In November 1998 director of programmes Mats Örbrink left to be replaced in 1999 by Anders Knave. CEO Patrick Svensk left in November 1999 due to disagreements with SBS, with sales manager Manfred Aronsson taking the post.

Autumn 1999 bought the premiere of the reality show Villa Medusa and the sexual information programme Fråga Olle.

===Roligare TV, sale to Discovery, under Warner Bros. Discovery===
The channel moved its Swedish offices in spring 2000 to a new facility in Rådmansgatan 42 (in the corner with Döbelnsgatan).

With the end of Vänner och fiender came a new local soap opera, Hotel Seger which turned out to be unsuccessful. The Swedish version of Big Brother was launched in autumn 2000, becoming successful and running for six seasons.

In 2001 it premiered the talent show Popstars, indoor renovation programme Room Service and the American crime series CSI: Crime Scene Investigation.

In 2003 High Chaparall aired, Filip och Fredrik's first show for the channel. It was the beginning for the team's long collaboration with the channel which later included 100 höjdare and Ett herrans liv for Kanal 5.

In the 2000s the channel specialised mainly in American drama series CSI: Crime Scene Investigation, Desperate Housewives, Grey's Anatomy, and Criminal Minds. New sitcoms continued attracting viewers, such as later seasons of Vänner, Two and a Half Men, Cougar Town, The Big Bang Theory and Suburgatory. The last episode of Friends was broadcast on 15 December 2004, and attracted 965,000 viewers, one of the highest rated programmes in the channel's history up to then.

Despite the goal of making the channel "more entertaining", several local programmes contained elements of human interest and characteristics of public service: Boston Tea Party was a variation of Fråga Lund and Fråga Olle with topics including sex and co-inhabitance. Betnér Direkt discussed social questions and won Kristallen 2012 in the Factual and Current Affairs Programme of the Year category. Henrik Schyffert made political satyre in Veckans nyheter.
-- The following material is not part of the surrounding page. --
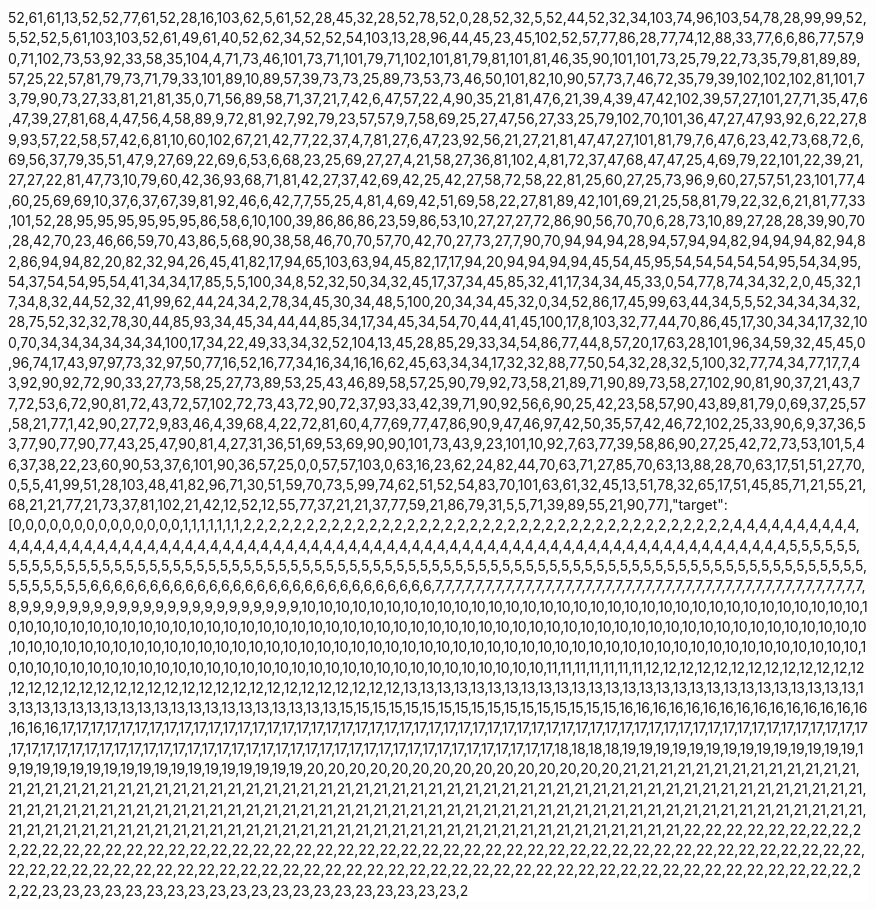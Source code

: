 52,61,61,13,52,52,77,61,52,28,16,103,62,5,61,52,28,45,32,28,52,78,52,0,28,52,32,5,52,44,52,32,34,103,74,96,103,54,78,28,99,99,52,5,52,52,5,61,103,103,52,61,49,61,40,52,62,34,52,52,54,103,13,28,96,44,45,23,45,102,52,57,77,86,28,77,74,12,88,33,77,6,6,86,77,57,90,71,102,73,53,92,33,58,35,104,4,71,73,46,101,73,71,101,79,71,102,101,81,79,81,101,81,46,35,90,101,101,73,25,79,22,73,35,79,81,89,89,57,25,22,57,81,79,73,71,79,33,101,89,10,89,57,39,73,73,25,89,73,53,73,46,50,101,82,10,90,57,73,7,46,72,35,79,39,102,102,102,81,101,73,79,90,73,27,33,81,21,81,35,0,71,56,89,58,71,37,21,7,42,6,47,57,22,4,90,35,21,81,47,6,21,39,4,39,47,42,102,39,57,27,101,27,71,35,47,6,47,39,27,81,68,4,47,56,4,58,89,9,72,81,92,7,92,79,23,57,57,9,7,58,69,25,27,47,56,27,33,25,79,102,70,101,36,47,27,47,93,92,6,22,27,89,93,57,22,58,57,42,6,81,10,60,102,67,21,42,77,22,37,4,7,81,27,6,47,23,92,56,21,27,21,81,47,47,27,101,81,79,7,6,47,6,23,42,73,68,72,6,69,56,37,79,35,51,47,9,27,69,22,69,6,53,6,68,23,25,69,27,27,4,21,58,27,36,81,102,4,81,72,37,47,68,47,47,25,4,69,79,22,101,22,39,21,27,27,22,81,47,73,10,79,60,42,36,93,68,71,81,42,27,37,42,69,42,25,42,27,58,72,58,22,81,25,60,27,25,73,96,9,60,27,57,51,23,101,77,4,60,25,69,69,10,37,6,37,67,39,81,92,46,6,42,7,7,55,25,4,81,4,69,42,51,69,58,22,27,81,89,42,101,69,21,25,58,81,79,22,32,6,21,81,77,33,101,52,28,95,95,95,95,95,95,86,58,6,10,100,39,86,86,86,23,59,86,53,10,27,27,27,72,86,90,56,70,70,6,28,73,10,89,27,28,28,39,90,70,28,42,70,23,46,66,59,70,43,86,5,68,90,38,58,46,70,70,57,70,42,70,27,73,27,7,90,70,94,94,94,28,94,57,94,94,82,94,94,94,82,94,82,86,94,94,82,20,82,32,94,26,45,41,82,17,94,65,103,63,94,45,82,17,17,94,20,94,94,94,94,45,54,45,95,54,54,54,54,54,95,54,34,95,54,37,54,54,95,54,41,34,34,17,85,5,5,100,34,8,52,32,50,34,32,45,17,37,34,45,85,32,41,17,34,34,45,33,0,54,77,8,74,34,32,2,0,45,32,17,34,8,32,44,52,32,41,99,62,44,24,34,2,78,34,45,30,34,48,5,100,20,34,34,45,32,0,34,52,86,17,45,99,63,44,34,5,5,52,34,34,34,32,28,75,52,32,32,78,30,44,85,93,34,45,34,44,44,85,34,17,34,45,34,54,70,44,41,45,100,17,8,103,32,77,44,70,86,45,17,30,34,34,17,32,100,70,34,34,34,34,34,34,100,17,34,22,49,33,34,32,52,104,13,45,28,85,29,33,34,54,86,77,44,8,57,20,17,63,28,101,96,34,59,32,45,45,0,96,74,17,43,97,97,73,32,97,50,77,16,52,16,77,34,16,34,16,16,62,45,63,34,34,17,32,32,88,77,50,54,32,28,32,5,100,32,77,74,34,77,17,7,43,92,90,92,72,90,33,27,73,58,25,27,73,89,53,25,43,46,89,58,57,25,90,79,92,73,58,21,89,71,90,89,73,58,27,102,90,81,90,37,21,43,77,72,53,6,72,90,81,72,43,72,57,102,72,73,43,72,90,72,37,93,33,42,39,71,90,92,56,6,90,25,42,23,58,57,90,43,89,81,79,0,69,37,25,57,58,21,77,1,42,90,27,72,9,83,46,4,39,68,4,22,72,81,60,4,77,69,77,47,86,90,9,47,46,97,42,50,35,57,42,46,72,102,25,33,90,6,9,37,36,53,77,90,77,90,77,43,25,47,90,81,4,27,31,36,51,69,53,69,90,90,101,73,43,9,23,101,10,92,7,63,77,39,58,86,90,27,25,42,72,73,53,101,5,46,37,38,22,23,60,90,53,37,6,101,90,36,57,25,0,0,57,57,103,0,63,16,23,62,24,82,44,70,63,71,27,85,70,63,13,88,28,70,63,17,51,51,27,70,0,5,5,41,99,51,28,103,48,41,82,96,71,30,51,59,70,73,5,99,74,62,51,52,54,83,70,101,63,61,32,45,13,51,78,32,65,17,51,45,85,71,21,55,21,68,21,21,77,21,73,37,81,102,21,42,12,52,12,55,77,37,21,21,37,77,59,21,86,79,31,5,5,71,39,89,55,21,90,77],"target":[0,0,0,0,0,0,0,0,0,0,0,0,0,0,1,1,1,1,1,1,1,2,2,2,2,2,2,2,2,2,2,2,2,2,2,2,2,2,2,2,2,2,2,2,2,2,2,2,2,2,2,2,2,2,2,2,2,2,2,2,4,4,4,4,4,4,4,4,4,4,4,4,4,4,4,4,4,4,4,4,4,4,4,4,4,4,4,4,4,4,4,4,4,4,4,4,4,4,4,4,4,4,4,4,4,4,4,4,4,4,4,4,4,4,4,4,4,4,4,4,4,4,4,4,4,4,4,4,4,4,4,4,5,5,5,5,5,5,5,5,5,5,5,5,5,5,5,5,5,5,5,5,5,5,5,5,5,5,5,5,5,5,5,5,5,5,5,5,5,5,5,5,5,5,5,5,5,5,5,5,5,5,5,5,5,5,5,5,5,5,5,5,5,5,5,5,5,5,5,5,5,5,5,5,5,5,5,5,5,5,5,5,5,5,5,5,5,5,6,6,6,6,6,6,6,6,6,6,6,6,6,6,6,6,6,6,6,6,6,6,6,6,6,6,6,6,6,7,7,7,7,7,7,7,7,7,7,7,7,7,7,7,7,7,7,7,7,7,7,7,7,7,7,7,7,7,7,7,7,7,7,7,7,7,7,7,7,7,7,7,8,9,9,9,9,9,9,9,9,9,9,9,9,9,9,9,9,9,9,9,9,9,9,9,10,10,10,10,10,10,10,10,10,10,10,10,10,10,10,10,10,10,10,10,10,10,10,10,10,10,10,10,10,10,10,10,10,10,10,10,10,10,10,10,10,10,10,10,10,10,10,10,10,10,10,10,10,10,10,10,10,10,10,10,10,10,10,10,10,10,10,10,10,10,10,10,10,10,10,10,10,10,10,10,10,10,10,10,10,10,10,10,10,10,10,10,10,10,10,10,10,10,10,10,10,10,10,10,10,10,10,10,10,10,10,10,10,10,10,10,10,10,10,10,10,10,10,10,10,10,10,10,10,10,10,10,10,10,10,10,10,10,10,10,10,10,10,10,10,10,10,10,10,10,10,10,10,10,10,10,10,10,10,10,10,10,10,10,10,10,11,11,11,11,11,11,11,12,12,12,12,12,12,12,12,12,12,12,12,12,12,12,12,12,12,12,12,12,12,12,12,12,12,12,12,12,12,12,12,12,12,12,12,13,13,13,13,13,13,13,13,13,13,13,13,13,13,13,13,13,13,13,13,13,13,13,13,13,13,13,13,13,13,13,13,13,13,13,13,13,13,13,13,13,13,13,13,13,13,13,15,15,15,15,15,15,15,15,15,15,15,15,15,15,15,15,15,16,16,16,16,16,16,16,16,16,16,16,16,16,16,16,16,16,16,17,17,17,17,17,17,17,17,17,17,17,17,17,17,17,17,17,17,17,17,17,17,17,17,17,17,17,17,17,17,17,17,17,17,17,17,17,17,17,17,17,17,17,17,17,17,17,17,17,17,17,17,17,17,17,17,17,17,17,17,17,17,17,17,17,17,17,17,17,17,17,17,17,17,17,17,17,17,17,17,17,17,17,17,17,17,17,17,17,17,17,17,18,18,18,18,19,19,19,19,19,19,19,19,19,19,19,19,19,19,19,19,19,19,19,19,19,19,19,19,19,19,19,19,19,19,19,19,20,20,20,20,20,20,20,20,20,20,20,20,20,20,20,21,21,21,21,21,21,21,21,21,21,21,21,21,21,21,21,21,21,21,21,21,21,21,21,21,21,21,21,21,21,21,21,21,21,21,21,21,21,21,21,21,21,21,21,21,21,21,21,21,21,21,21,21,21,21,21,21,21,21,21,21,21,21,21,21,21,21,21,21,21,21,21,21,21,21,21,21,21,21,21,21,21,21,21,21,21,21,21,21,21,21,21,21,21,21,21,21,21,21,21,21,21,21,21,21,21,21,21,21,21,21,21,21,21,21,21,21,21,21,21,21,21,21,21,21,21,21,21,21,21,21,21,21,21,21,21,21,21,21,21,21,21,21,21,22,22,22,22,22,22,22,22,22,22,22,22,22,22,22,22,22,22,22,22,22,22,22,22,22,22,22,22,22,22,22,22,22,22,22,22,22,22,22,22,22,22,22,22,22,22,22,22,22,22,22,22,22,22,22,22,22,22,22,22,22,22,22,22,22,22,22,22,22,22,22,22,22,22,22,22,22,22,22,22,22,22,22,22,22,22,22,22,22,22,22,23,23,23,23,23,23,23,23,23,23,23,23,23,23,23,23,23,23,23,23,2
The Big Bang Theory received the Swedish The Torsten Wiesel Midnight Sun Award prize with the justification of "bringing science to the living room" in June 2016.

In March 2007, SBS was acquired by the German media conglomerate ProSiebenSat.1 Media, while in April 2013 the Nordic part of SBS was sold to Discovery Communications, renaming it SBS Discovery Nordics in the process.

Kanal 5 is also involved in broadcasting the Olympic Games alongside sister channels Kanal 9 and Eurosport starting with PyeongChang 2018.

As a consequence of Brexit, the channel applied for a German license in Munich in February 2019, alongside eighteen other channels in the region.

On 15 January 2024, Kanal 5 and thirteen other channels owned by Warner Bros. Discovery in the Nordic region rebranded to a uniform identity. The goal of the reface was to, according to WBD, provide a more consistent and updated profile and to ease travel between Nordic countries to raise awareness of what channels are owned by the company. The main channel in each country adopted red as its colour; the colour-coded profiles make it easier for viewers to find content.